Forgot to mention is runs perfectly fine.


----------



## Guest (Apr 25, 2008)

Its probably a "freebie" publicity item, supplied to tobbaconists etc.

It looks a cut above the usual plastic freebie items though.


----------



## Guz (Apr 7, 2008)

catflem said:


> Its probably a "freebie" publicity item, supplied to tobbaconists etc.
> 
> It looks a cut above the usual plastic freebie items though.


Thanks catflem ..... I was hoping it was worth a clean fortune :blink: :blink:

Ok then, I'll swap it for an SMP or a Daytona, if you push me had enough I'll trade for a Patek :bb: :bb:  

Any other information will be greatfully received.


----------



## Guest (Apr 25, 2008)

catflem said:


> Its probably a "freebie" publicity item, supplied to tobbaconists etc.
> 
> It looks a cut above the usual plastic freebie items though.

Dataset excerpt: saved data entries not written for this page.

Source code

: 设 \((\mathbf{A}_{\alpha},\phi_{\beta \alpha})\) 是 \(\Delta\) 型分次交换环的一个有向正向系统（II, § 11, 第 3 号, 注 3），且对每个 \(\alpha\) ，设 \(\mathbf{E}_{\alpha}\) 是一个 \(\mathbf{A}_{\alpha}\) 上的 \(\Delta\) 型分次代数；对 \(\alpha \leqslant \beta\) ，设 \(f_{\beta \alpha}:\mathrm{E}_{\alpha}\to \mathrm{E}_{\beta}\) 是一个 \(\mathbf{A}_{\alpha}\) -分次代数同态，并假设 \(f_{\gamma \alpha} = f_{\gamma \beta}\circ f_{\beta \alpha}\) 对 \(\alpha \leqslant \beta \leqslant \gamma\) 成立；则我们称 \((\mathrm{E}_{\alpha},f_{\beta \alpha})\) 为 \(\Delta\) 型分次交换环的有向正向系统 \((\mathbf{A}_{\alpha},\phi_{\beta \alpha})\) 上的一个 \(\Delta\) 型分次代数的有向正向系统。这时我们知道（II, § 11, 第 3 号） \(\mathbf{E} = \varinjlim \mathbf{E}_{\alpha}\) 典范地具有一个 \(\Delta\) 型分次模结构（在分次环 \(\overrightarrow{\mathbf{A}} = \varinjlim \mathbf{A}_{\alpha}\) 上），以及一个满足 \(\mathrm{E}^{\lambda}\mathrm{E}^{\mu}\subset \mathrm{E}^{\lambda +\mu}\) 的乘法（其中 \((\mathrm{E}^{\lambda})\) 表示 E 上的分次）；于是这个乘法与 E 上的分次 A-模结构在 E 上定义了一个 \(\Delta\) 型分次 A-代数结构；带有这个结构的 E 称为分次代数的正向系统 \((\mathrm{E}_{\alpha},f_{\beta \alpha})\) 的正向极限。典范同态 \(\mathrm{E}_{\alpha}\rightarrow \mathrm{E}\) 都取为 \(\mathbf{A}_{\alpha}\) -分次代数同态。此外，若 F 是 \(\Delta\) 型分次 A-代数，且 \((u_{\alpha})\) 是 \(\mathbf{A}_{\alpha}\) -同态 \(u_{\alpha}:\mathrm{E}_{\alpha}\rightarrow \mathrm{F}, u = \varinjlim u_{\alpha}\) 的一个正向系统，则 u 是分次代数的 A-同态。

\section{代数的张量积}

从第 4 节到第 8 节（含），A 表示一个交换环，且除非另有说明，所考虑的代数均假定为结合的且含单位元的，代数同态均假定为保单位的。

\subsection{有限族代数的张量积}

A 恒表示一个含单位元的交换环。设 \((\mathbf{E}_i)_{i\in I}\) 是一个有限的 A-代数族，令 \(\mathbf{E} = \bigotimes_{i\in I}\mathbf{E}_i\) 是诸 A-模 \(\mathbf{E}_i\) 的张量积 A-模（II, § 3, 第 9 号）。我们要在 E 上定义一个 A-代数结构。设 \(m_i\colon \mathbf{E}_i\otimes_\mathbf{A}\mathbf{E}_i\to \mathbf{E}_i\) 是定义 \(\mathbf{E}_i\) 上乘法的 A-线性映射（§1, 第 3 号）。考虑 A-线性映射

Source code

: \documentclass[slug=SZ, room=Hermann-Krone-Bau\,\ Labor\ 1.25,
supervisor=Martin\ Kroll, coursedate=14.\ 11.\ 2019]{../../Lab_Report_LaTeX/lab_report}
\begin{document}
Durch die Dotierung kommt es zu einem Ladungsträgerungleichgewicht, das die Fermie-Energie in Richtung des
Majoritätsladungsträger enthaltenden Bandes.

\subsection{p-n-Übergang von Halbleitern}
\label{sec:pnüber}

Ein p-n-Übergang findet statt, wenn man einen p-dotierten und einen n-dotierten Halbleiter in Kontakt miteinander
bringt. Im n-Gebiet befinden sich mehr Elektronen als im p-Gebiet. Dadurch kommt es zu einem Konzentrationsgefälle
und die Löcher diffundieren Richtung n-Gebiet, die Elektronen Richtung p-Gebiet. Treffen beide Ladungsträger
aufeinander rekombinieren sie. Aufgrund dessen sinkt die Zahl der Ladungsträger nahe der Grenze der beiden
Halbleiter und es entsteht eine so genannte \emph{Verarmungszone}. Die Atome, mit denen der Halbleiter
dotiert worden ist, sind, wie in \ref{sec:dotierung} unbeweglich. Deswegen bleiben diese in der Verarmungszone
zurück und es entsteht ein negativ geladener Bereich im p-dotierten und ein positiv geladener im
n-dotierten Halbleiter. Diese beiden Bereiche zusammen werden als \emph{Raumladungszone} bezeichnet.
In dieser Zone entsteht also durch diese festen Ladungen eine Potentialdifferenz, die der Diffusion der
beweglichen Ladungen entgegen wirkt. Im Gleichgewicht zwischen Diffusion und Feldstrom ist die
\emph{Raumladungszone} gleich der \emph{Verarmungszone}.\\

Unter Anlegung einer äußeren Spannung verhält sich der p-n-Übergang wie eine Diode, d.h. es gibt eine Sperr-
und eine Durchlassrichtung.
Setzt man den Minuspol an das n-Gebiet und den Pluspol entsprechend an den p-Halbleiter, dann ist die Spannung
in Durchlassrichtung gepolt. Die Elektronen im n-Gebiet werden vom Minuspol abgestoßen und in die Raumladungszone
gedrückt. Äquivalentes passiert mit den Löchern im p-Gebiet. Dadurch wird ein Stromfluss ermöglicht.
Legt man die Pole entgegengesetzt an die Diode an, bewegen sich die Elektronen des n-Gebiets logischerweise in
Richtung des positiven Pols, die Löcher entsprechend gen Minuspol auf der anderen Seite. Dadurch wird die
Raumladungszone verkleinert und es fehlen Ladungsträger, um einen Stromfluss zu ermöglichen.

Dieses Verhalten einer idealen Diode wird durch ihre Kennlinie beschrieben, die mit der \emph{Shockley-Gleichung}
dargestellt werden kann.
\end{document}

Certainly looks like a publicity watch ,nice colour. Might be worth more in the future when smoking is banned completetly :lol:


----------



## Guz (Apr 7, 2008)

Cheers guys 

Does anyone know of the Cronel Brand :blink: :blink: :blink:


----------



## ujjwaldey (Mar 3, 2008)

I have a Cronel as well. Works fine. stying seems 60/70. No corporate marking.

Found very little history of the watch, except that they were involved in some sort of litigation , which resulted in a landmark judgement. If I can locate the judgement, we can find some history of the company

Ujjwal


----------



## ujjwaldey (Mar 3, 2008)

The other information I could glean in a watch forum is that some one's grandfather had a Cronel - 25j ( a US guy). So that would mean its likely a US brand in early last century ( 20s / 30s ?) And since he hasid hif GF wore it regularly and gave it to him and he still has it ( for memory's sake, I suppose); it must have been a regular brand

I would suspect its one of those watches which got made in Switzerland and then sold in US. Just as Bulova and Wittnaeur managed their ops.

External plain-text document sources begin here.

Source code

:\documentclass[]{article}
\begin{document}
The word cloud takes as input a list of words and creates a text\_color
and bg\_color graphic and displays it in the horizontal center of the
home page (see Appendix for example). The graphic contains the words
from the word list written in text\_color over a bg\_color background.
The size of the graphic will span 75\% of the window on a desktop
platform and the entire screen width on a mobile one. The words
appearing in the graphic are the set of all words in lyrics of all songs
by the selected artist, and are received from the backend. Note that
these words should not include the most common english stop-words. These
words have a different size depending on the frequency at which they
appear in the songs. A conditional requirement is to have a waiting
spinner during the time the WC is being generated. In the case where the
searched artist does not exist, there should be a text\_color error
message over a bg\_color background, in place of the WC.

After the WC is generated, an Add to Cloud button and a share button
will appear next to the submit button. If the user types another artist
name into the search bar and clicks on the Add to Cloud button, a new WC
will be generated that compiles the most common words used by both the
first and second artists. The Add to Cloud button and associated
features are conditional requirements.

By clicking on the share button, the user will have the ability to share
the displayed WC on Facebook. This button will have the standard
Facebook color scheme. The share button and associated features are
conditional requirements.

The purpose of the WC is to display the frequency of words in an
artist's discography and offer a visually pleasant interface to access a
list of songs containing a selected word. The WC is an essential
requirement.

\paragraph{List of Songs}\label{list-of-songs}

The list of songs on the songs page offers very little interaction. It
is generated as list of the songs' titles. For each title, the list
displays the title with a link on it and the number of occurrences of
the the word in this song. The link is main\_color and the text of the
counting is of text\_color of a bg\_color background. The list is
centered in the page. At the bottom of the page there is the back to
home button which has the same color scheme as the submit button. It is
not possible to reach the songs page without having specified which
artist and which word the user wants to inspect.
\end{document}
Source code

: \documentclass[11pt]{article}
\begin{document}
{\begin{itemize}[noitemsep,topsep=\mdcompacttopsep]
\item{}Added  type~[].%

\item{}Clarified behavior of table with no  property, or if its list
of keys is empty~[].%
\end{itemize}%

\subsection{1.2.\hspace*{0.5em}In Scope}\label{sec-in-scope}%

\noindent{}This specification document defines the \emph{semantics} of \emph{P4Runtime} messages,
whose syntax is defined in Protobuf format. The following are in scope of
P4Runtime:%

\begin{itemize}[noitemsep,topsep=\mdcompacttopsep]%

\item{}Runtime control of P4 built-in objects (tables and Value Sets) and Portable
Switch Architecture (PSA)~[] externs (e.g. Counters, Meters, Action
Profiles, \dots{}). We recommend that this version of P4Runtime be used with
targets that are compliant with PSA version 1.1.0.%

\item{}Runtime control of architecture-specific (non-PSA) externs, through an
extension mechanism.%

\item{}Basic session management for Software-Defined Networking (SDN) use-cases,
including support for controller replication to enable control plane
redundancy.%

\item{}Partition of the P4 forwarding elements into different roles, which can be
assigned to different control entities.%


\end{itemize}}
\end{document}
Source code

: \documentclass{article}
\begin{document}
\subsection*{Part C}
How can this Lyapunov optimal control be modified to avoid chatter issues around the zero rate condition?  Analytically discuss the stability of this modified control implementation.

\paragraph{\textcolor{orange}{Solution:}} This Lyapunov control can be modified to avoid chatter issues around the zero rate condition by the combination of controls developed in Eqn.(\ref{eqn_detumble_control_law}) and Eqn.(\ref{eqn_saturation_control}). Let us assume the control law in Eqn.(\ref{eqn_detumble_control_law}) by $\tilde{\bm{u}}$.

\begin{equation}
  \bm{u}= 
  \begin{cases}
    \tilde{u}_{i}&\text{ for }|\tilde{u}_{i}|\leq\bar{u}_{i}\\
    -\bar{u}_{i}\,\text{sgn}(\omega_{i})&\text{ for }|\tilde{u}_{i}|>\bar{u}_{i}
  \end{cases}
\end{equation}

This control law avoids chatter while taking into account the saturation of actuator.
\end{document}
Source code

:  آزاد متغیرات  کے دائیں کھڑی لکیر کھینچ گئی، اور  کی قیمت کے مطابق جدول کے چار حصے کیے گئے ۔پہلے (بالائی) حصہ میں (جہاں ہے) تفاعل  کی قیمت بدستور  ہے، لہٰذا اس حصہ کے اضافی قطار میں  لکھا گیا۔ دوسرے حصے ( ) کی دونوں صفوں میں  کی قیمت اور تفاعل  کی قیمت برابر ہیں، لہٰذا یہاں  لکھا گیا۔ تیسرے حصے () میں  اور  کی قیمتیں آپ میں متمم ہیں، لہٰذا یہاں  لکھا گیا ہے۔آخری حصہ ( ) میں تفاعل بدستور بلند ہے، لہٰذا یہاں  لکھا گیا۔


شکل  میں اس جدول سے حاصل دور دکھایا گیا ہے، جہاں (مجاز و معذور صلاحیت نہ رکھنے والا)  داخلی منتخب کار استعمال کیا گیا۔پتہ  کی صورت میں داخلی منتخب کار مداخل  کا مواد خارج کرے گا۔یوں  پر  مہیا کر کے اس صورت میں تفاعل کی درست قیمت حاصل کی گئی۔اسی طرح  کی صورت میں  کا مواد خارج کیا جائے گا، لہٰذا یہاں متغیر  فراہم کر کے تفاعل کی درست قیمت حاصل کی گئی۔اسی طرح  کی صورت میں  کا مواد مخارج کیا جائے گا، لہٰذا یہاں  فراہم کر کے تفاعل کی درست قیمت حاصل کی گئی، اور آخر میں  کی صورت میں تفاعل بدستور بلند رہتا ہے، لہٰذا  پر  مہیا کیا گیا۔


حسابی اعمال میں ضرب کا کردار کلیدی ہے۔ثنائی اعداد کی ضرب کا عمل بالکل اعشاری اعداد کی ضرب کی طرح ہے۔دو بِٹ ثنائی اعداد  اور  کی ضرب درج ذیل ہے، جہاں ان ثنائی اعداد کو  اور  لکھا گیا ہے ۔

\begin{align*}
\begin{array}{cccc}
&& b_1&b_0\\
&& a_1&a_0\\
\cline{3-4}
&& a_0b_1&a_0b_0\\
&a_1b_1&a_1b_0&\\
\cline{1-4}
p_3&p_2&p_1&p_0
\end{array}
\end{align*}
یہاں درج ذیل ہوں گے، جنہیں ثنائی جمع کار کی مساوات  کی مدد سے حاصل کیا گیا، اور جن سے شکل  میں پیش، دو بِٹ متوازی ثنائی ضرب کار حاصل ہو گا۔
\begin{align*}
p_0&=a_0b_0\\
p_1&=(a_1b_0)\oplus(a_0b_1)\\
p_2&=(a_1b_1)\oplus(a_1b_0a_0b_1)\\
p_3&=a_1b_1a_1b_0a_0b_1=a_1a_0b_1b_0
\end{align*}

I have noticed quite a few of them with Marlboro branding being sold in various places. And they were all steel casing/ well built. It might be that Marlboro gave these out to dealers and or for special promotions.

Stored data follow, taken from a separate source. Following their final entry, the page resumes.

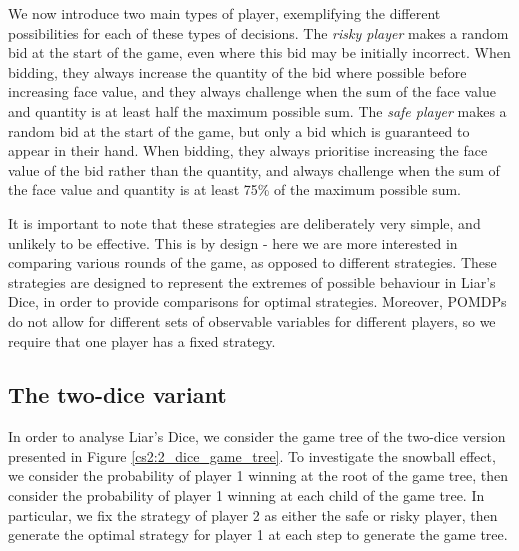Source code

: We now introduce two main types of player, exemplifying the different possibilities for each of these types of decisions. The \emph{risky player} makes a random bid at the start of the game, even where this bid may be initially incorrect. When bidding, they always increase the quantity of the bid where possible before increasing face value, and they always challenge when the sum of the face value and quantity is at least half the maximum possible sum. The \emph{safe player} makes a random bid at the start of the game, but only a bid which is guaranteed to appear in their hand. When bidding, they always prioritise increasing the face value of the bid rather than the quantity, and always challenge when the sum of the face value and quantity is at least 75\% of the maximum possible sum.

It is important to note that these strategies are deliberately very simple, and unlikely to be effective. This is by design - here we are more interested in comparing various rounds of the game, as opposed to different strategies. These strategies are designed to represent the extremes of possible behaviour in Liar's Dice, in order to provide comparisons for optimal strategies. Moreover, POMDPs do not allow for different sets of observable variables for different players, so we require that one player has a fixed strategy.

\subsection{The two-dice variant}

In order to analyse Liar's Dice, we consider the game tree of the two-dice version presented in Figure \ref{cs2:2_dice_game_tree}. To investigate the snowball effect, we consider the probability of player 1 winning at the root of the game tree, then consider the probability of player 1 winning at each child of the game tree. In particular, we fix the strategy of player 2 as either the safe or risky player, then generate the optimal strategy for player 1 at each step to generate the game tree.



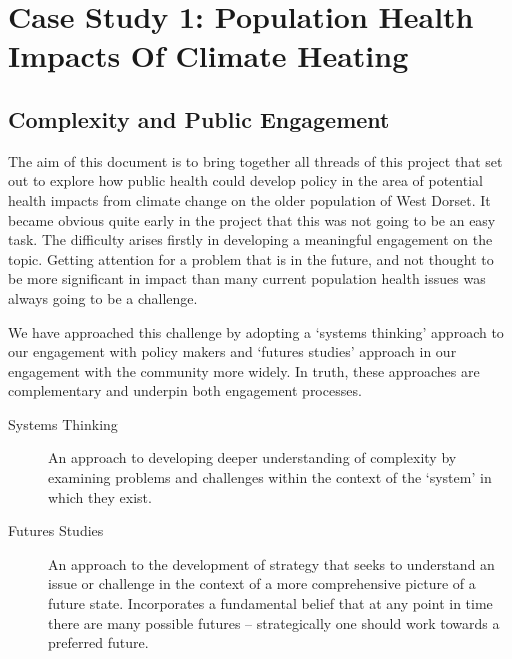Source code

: \chapter{Case Study 1: Population Health Impacts Of Climate Heating}


\section{Complexity and Public Engagement}
The aim of this document is to bring together all threads of this project that set out to explore how public health could develop policy in the area of potential health impacts from climate change on the older population of West Dorset. It became obvious quite early in the project that this was not going to be an easy task. The difficulty arises firstly in developing a meaningful engagement on the topic. Getting attention for a problem that is in the future, and not thought to be more significant in impact than many current population health issues was always going to be a challenge.

We have approached this challenge by adopting a `systems thinking' approach to our engagement with policy makers and `futures studies' approach in our engagement with the community more widely. In truth, these approaches are complementary and underpin both engagement processes.

\begin{description}
	\item[Systems Thinking]An approach to developing deeper understanding of complexity by examining problems and challenges within the context of the `system' in which they exist.
	\item[Futures Studies] An approach to the development of strategy that seeks to understand an issue or challenge in the context of a more comprehensive picture of a future state. Incorporates a fundamental belief that at any point in time there are many possible futures -- strategically one should work towards a preferred future.
\end{description}

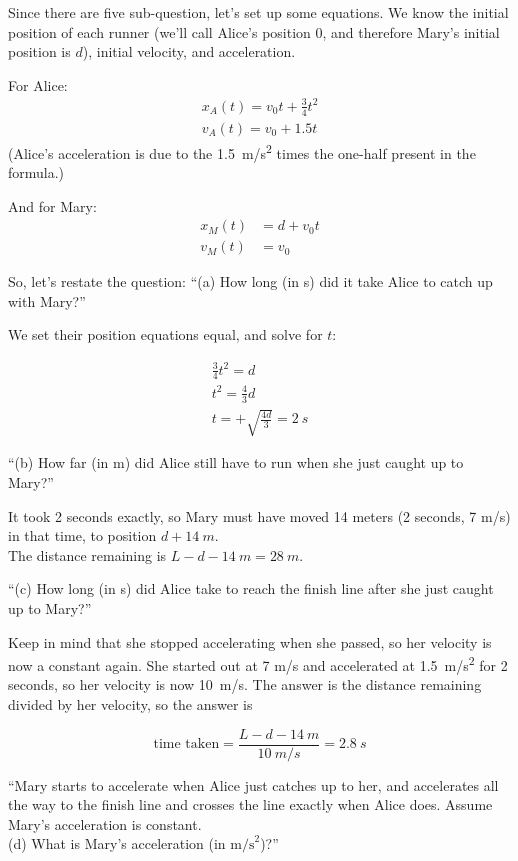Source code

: \documentclass[8.01x]{subfiles}
\begin{document}
Since there are five sub-question, let's set up some equations. We know the initial position of each runner (we'll call Alice's position 0, and therefore Mary's initial position is $d$), initial velocity, and acceleration.

For Alice:
\begin{align}
x_A(t) = v_0 t + \frac{3}{4} t^2\\
v_A(t) = v_0 + 1.5 t
\end{align}
(Alice's acceleration is due to the \SI{1.5}{m/s^2} times the one-half present in the formula.)

And for Mary:
\begin{align}
x_M(t) &= d + v_0 t\\
v_M(t) &= v_0
\end{align}

So, let's restate the question:
``(a) How long (in s) did it take Alice to catch up with Mary?''

We set their position equations equal, and solve for $t$:

\begin{align}
\frac{3}{4} t^2 = d\\
t^2 = \frac{4}{3} d\\
t = +\sqrt{\frac{4d}{3}} = \SI{2}{s}
\end{align}

``(b) How far (in m) did Alice still have to run when she just caught up to Mary?''

It took 2 seconds exactly, so Mary must have moved 14 meters (2 seconds, 7 m/s) in that time, to position $d + \SI{14}{m}$.\\
The distance remaining is $L - d - \SI{14}{m} = \SI{28}{m}$.

``(c) How long (in s) did Alice take to reach the finish line after she just caught up to Mary?''

Keep in mind that she stopped accelerating when she passed, so her velocity is now a constant again. She started out at 7 m/s and accelerated at \SI{1.5}{m/s^2} for 2 seconds, so her velocity is now \SI{10}{m/s}. The answer is the distance remaining divided by her velocity, so the answer is

\begin{equation}
\text{time taken} = \frac{L - d - \SI{14}{m}}{\SI{10}{m/s}} = \SI{2.8}{s}
\end{equation}

``Mary starts to accelerate when Alice just catches up to her, and accelerates all the way to the finish line and crosses the line exactly when Alice does. Assume Mary's acceleration is constant.\\
(d) What is Mary's acceleration (in $\text{m/s}^2$)?''
\end{document}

Since Marlboro would have chosen a brand that ought to have a macho connection, I wonder if there is some texan connection to the watch

Much of the above is speculation...but then so is much of history as we know it


----------



## Guest (Apr 26, 2008)

There are some odds & sods of info available if you do a google search, including a different version of a cornel marlboro watch for sale in NZ. The seller mentions that it was given to a marlboro employee in the UK 25 years ago.


----------



## johnbaz (Jan 30, 2005)

here's my marlboro watch, a modern day cheapie quartz, cost me Â£3 from the carboot sale a few years ago...

red racing



















i have a cronel watch somewhere, it's a cheapie mechanical manual wind which has a 17 jewel EB movement inside 

john


----------